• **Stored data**

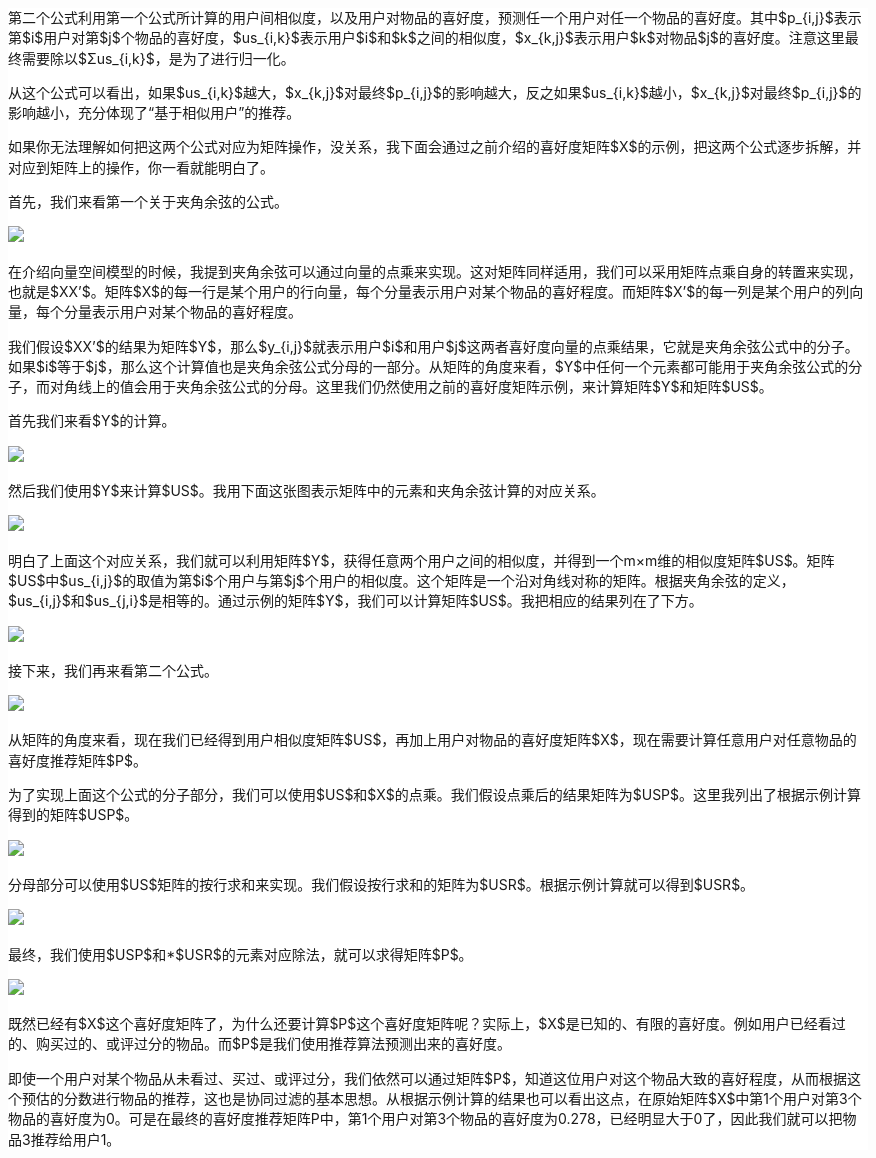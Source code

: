 第二个公式利用第一个公式所计算的用户间相似度，以及用户对物品的喜好度，预测任一个用户对任一个物品的喜好度。其中\$p\_\{i,j\}\$表示第\$i\$用户对第\$j\$个物品的喜好度，\$us\_\{i,k\}\$表示用户\$i\$和\$k\$之间的相似度，\$x\_\{k,j\}\$表示用户\$k\$对物品\$j\$的喜好度。注意这里最终需要除以\$Σus\_\{i,k\}\$，是为了进行归一化。

从这个公式可以看出，如果\$us\_\{i,k\}\$越大，\$x\_\{k,j\}\$对最终\$p\_\{i,j\}\$的影响越大，反之如果\$us\_\{i,k\}\$越小，\$x\_\{k,j\}\$对最终\$p\_\{i,j\}\$的影响越小，充分体现了“基于相似用户”的推荐。

如果你无法理解如何把这两个公式对应为矩阵操作，没关系，我下面会通过之前介绍的喜好度矩阵\$X\$的示例，把这两个公式逐步拆解，并对应到矩阵上的操作，你一看就能明白了。

首先，我们来看第一个关于夹角余弦的公式。

![](/images/程序员数学基础/05.线性代数篇/resourceimage3c2b3c04082d6f87f9268eceb65cb624892b.png)

在介绍向量空间模型的时候，我提到夹角余弦可以通过向量的点乘来实现。这对矩阵同样适用，我们可以采用矩阵点乘自身的转置来实现，也就是\$XX’\$。矩阵\$X\$的每一行是某个用户的行向量，每个分量表示用户对某个物品的喜好程度。而矩阵\$X’\$的每一列是某个用户的列向量，每个分量表示用户对某个物品的喜好程度。

我们假设\$XX’\$的结果为矩阵\$Y\$，那么\$y\_\{i,j\}\$就表示用户\$i\$和用户\$j\$这两者喜好度向量的点乘结果，它就是夹角余弦公式中的分子。如果\$i\$等于\$j\$，那么这个计算值也是夹角余弦公式分母的一部分。从矩阵的角度来看，\$Y\$中任何一个元素都可能用于夹角余弦公式的分子，而对角线上的值会用于夹角余弦公式的分母。这里我们仍然使用之前的喜好度矩阵示例，来计算矩阵\$Y\$和矩阵\$US\$。

首先我们来看\$Y\$的计算。

![](/images/程序员数学基础/05.线性代数篇/resourceimage792b79e7065dade1b1a4d38639bb9d2cea2b.png)

然后我们使用\$Y\$来计算\$US\$。我用下面这张图表示矩阵中的元素和夹角余弦计算的对应关系。

![](/images/程序员数学基础/05.线性代数篇/resourceimage9d429ddfe8b7874d9d708fa367ccca967942.png)

明白了上面这个对应关系，我们就可以利用矩阵\$Y\$，获得任意两个用户之间的相似度，并得到一个m×m维的相似度矩阵\$US\$。矩阵\$US\$中\$us\_\{i,j\}\$的取值为第\$i\$个用户与第\$j\$个用户的相似度。这个矩阵是一个沿对角线对称的矩阵。根据夹角余弦的定义，\$us\_\{i,j\}\$和\$us\_\{j,i\}\$是相等的。通过示例的矩阵\$Y\$，我们可以计算矩阵\$US\$。我把相应的结果列在了下方。

![](/images/程序员数学基础/05.线性代数篇/resourceimage1e1e1e02d4f61487b6e5fd6178ef8e143b1e.png)

接下来，我们再来看第二个公式。

![](/images/程序员数学基础/05.线性代数篇/resourceimage806b80fc4fd72d8f4f114cd0fa7f868f576b.png)

从矩阵的角度来看，现在我们已经得到用户相似度矩阵\$US\$，再加上用户对物品的喜好度矩阵\$X\$，现在需要计算任意用户对任意物品的喜好度推荐矩阵\$P\$。

为了实现上面这个公式的分子部分，我们可以使用\$US\$和\$X\$的点乘。我们假设点乘后的结果矩阵为\$USP\$。这里我列出了根据示例计算得到的矩阵\$USP\$。

![](/images/程序员数学基础/05.线性代数篇/resourceimage651f65ff214ce18ccc12193bf17cd1ec201f.png)

分母部分可以使用\$US\$矩阵的按行求和来实现。我们假设按行求和的矩阵为\$USR\$。根据示例计算就可以得到\$USR\$。

![](/images/程序员数学基础/05.线性代数篇/resourceimage280e28c5469d3fcacda96604f66dfc883a0e.png)

最终，我们使用\$USP\$和\*\$USR\$的元素对应除法，就可以求得矩阵\$P\$。

![](/images/程序员数学基础/05.线性代数篇/resourceimageebc8eba06795db612c7be96118b9fa93cfc8.png)

既然已经有\$X\$这个喜好度矩阵了，为什么还要计算\$P\$这个喜好度矩阵呢？实际上，\$X\$是已知的、有限的喜好度。例如用户已经看过的、购买过的、或评过分的物品。而\$P\$是我们使用推荐算法预测出来的喜好度。

即使一个用户对某个物品从未看过、买过、或评过分，我们依然可以通过矩阵\$P\$，知道这位用户对这个物品大致的喜好程度，从而根据这个预估的分数进行物品的推荐，这也是协同过滤的基本思想。从根据示例计算的结果也可以看出这点，在原始矩阵\$X\$中第1个用户对第3个物品的喜好度为0。可是在最终的喜好度推荐矩阵P中，第1个用户对第3个物品的喜好度为0.278，已经明显大于0了，因此我们就可以把物品3推荐给用户1。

• **GOAL OF THE EXERCISE**
Would you give the entries above again verbatim, omitting the images they contain?

• **ANSWER TO THE PROBLEM**
Source code

: 第二个公式利用第一个公式所计算的用户间相似度，以及用户对物品的喜好度，预测任一个用户对任一个物品的喜好度。其中\$p\_\{i,j\}\$表示第\$i\$用户对第\$j\$个物品的喜好度，\$us\_\{i,k\}\$表示用户\$i\$和\$k\$之间的相似度，\$x\_\{k,j\}\$表示用户\$k\$对物品\$j\$的喜好度。注意这里最终需要除以\$Σus\_\{i,k\}\$，是为了进行归一化。

从这个公式可以看出，如果\$us\_\{i,k\}\$越大，\$x\_\{k,j\}\$对最终\$p\_\{i,j\}\$的影响越大，反之如果\$us\_\{i,k\}\$越小，\$x\_\{k,j\}\$对最终\$p\_\{i,j\}\$的影响越小，充分体现了“基于相似用户”的推荐。

如果你无法理解如何把这两个公式对应为矩阵操作，没关系，我下面会通过之前介绍的喜好度矩阵\$X\$的示例，把这两个公式逐步拆解，并对应到矩阵上的操作，你一看就能明白了。

首先，我们来看第一个关于夹角余弦的公式。

![](/images/程序员数学基础/05.线性代数篇/resourceimage3c2b3c04082d6f87f9268eceb65cb624892b.png)

在介绍向量空间模型的时候，我提到夹角余弦可以通过向量的点乘来实现。这对矩阵同样适用，我们可以采用矩阵点乘自身的转置来实现，也就是\$XX’\$。矩阵\$X\$的每一行是某个用户的行向量，每个分量表示用户对某个物品的喜好程度。而矩阵\$X’\$的每一列是某个用户的列向量，每个分量表示用户对某个物品的喜好程度。

我们假设\$XX’\$的结果为矩阵\$Y\$，那么\$y\_\{i,j\}\$就表示用户\$i\$和用户\$j\$这两者喜好度向量的点乘结果，它就是夹角余弦公式中的分子。如果\$i\$等于\$j\$，那么这个计算值也是夹角余弦公式分母的一部分。从矩阵的角度来看，\$Y\$中任何一个元素都可能用于夹角余弦公式的分子，而对角线上的值会用于夹角余弦公式的分母。这里我们仍然使用之前的喜好度矩阵示例，来计算矩阵\$Y\$和矩阵\$US\$。

首先我们来看\$Y\$的计算。

![](/images/程序员数学基础/05.线性代数篇/resourceimage792b79e7065dade1b1a4d38639bb9d2cea2b.png)

然后我们使用\$Y\$来计算\$US\$。我用下面这张图表示矩阵中的元素和夹角余弦计算的对应关系。

![](/images/程序员数学基础/05.线性代数篇/resourceimage9d429ddfe8b7874d9d708fa367ccca967942.png)

明白了上面这个对应关系，我们就可以利用矩阵\$Y\$，获得任意两个用户之间的相似度，并得到一个m×m维的相似度矩阵\$US\$。矩阵\$US\$中\$us\_\{i,j\}\$的取值为第\$i\$个用户与第\$j\$个用户的相似度。这个矩阵是一个沿对角线对称的矩阵。根据夹角余弦的定义，\$us\_\{i,j\}\$和\$us\_\{j,i\}\$是相等的。通过示例的矩阵\$Y\$，我们可以计算矩阵\$US\$。我把相应的结果列在了下方。

![](/images/程序员数学基础/05.线性代数篇/resourceimage1e1e1e02d4f61487b6e5fd6178ef8e143b1e.png)

接下来，我们再来看第二个公式。

![](/images/程序员数学基础/05.线性代数篇/resourceimage806b80fc4fd72d8f4f114cd0fa7f868f576b.png)

从矩阵的角度来看，现在我们已经得到用户相似度矩阵\$US\$，再加上用户对物品的喜好度矩阵\$X\$，现在需要计算任意用户对任意物品的喜好度推荐矩阵\$P\$。

为了实现上面这个公式的分子部分，我们可以使用\$US\$和\$X\$的点乘。我们假设点乘后的结果矩阵为\$USP\$。这里我列出了根据示例计算得到的矩阵\$USP\$。

![](/images/程序员数学基础/05.线性代数篇/resourceimage651f65ff214ce18ccc12193bf17cd1ec201f.png)

分母部分可以使用\$US\$矩阵的按行求和来实现。我们假设按行求和的矩阵为\$USR\$。根据示例计算就可以得到\$USR\$。

![](/images/程序员数学基础/05.线性代数篇/resourceimage280e28c5469d3fcacda96604f66dfc883a0e.png)

最终，我们使用\$USP\$和\*\$USR\$的元素对应除法，就可以求得矩阵\$P\$。

![](/images/程序员数学基础/05.线性代数篇/resourceimageebc8eba06795db612c7be96118b9fa93cfc8.png)

既然已经有\$X\$这个喜好度矩阵了，为什么还要计算\$P\$这个喜好度矩阵呢？实际上，\$X\$是已知的、有限的喜好度。例如用户已经看过的、购买过的、或评过分的物品。而\$P\$是我们使用推荐算法预测出来的喜好度。

即使一个用户对某个物品从未看过、买过、或评过分，我们依然可以通过矩阵\$P\$，知道这位用户对这个物品大致的喜好程度，从而根据这个预估的分数进行物品的推荐，这也是协同过滤的基本思想。从根据示例计算的结果也可以看出这点，在原始矩阵\$X\$中第1个用户对第3个物品的喜好度为0。可是在最终的喜好度推荐矩阵P中，第1个用户对第3个物品的喜好度为0.278，已经明显大于0了，因此我们就可以把物品3推荐给用户1。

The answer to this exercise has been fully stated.